**Exercise directions:**
Return every line of the data that contains the string "face".

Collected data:
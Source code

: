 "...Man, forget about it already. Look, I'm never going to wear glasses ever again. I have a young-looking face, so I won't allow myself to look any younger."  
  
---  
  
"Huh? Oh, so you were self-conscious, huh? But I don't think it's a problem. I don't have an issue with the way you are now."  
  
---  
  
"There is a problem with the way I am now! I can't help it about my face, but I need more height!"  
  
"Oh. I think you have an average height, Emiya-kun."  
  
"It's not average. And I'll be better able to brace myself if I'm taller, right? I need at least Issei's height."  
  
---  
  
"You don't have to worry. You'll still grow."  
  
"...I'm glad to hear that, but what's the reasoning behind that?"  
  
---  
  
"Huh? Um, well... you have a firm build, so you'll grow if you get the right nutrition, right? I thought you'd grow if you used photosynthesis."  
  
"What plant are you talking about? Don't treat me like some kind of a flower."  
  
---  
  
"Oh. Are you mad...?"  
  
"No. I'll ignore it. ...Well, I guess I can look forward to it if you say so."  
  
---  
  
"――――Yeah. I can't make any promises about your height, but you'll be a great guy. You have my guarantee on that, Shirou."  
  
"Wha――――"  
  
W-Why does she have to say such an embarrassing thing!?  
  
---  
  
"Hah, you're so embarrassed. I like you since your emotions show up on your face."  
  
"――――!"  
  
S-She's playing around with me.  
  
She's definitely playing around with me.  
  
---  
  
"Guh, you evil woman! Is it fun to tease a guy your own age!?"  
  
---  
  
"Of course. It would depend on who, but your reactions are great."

**Exercise response:**
: "...Man, forget about it already. Look, I'm never going to wear glasses ever again. I have a young-looking face, so I won't allow myself to look any younger."  
"There is a problem with the way I am now! I can't help it about my face, but I need more height!"  
"Hah, you're so embarrassed. I like you since your emotions show up on your face."  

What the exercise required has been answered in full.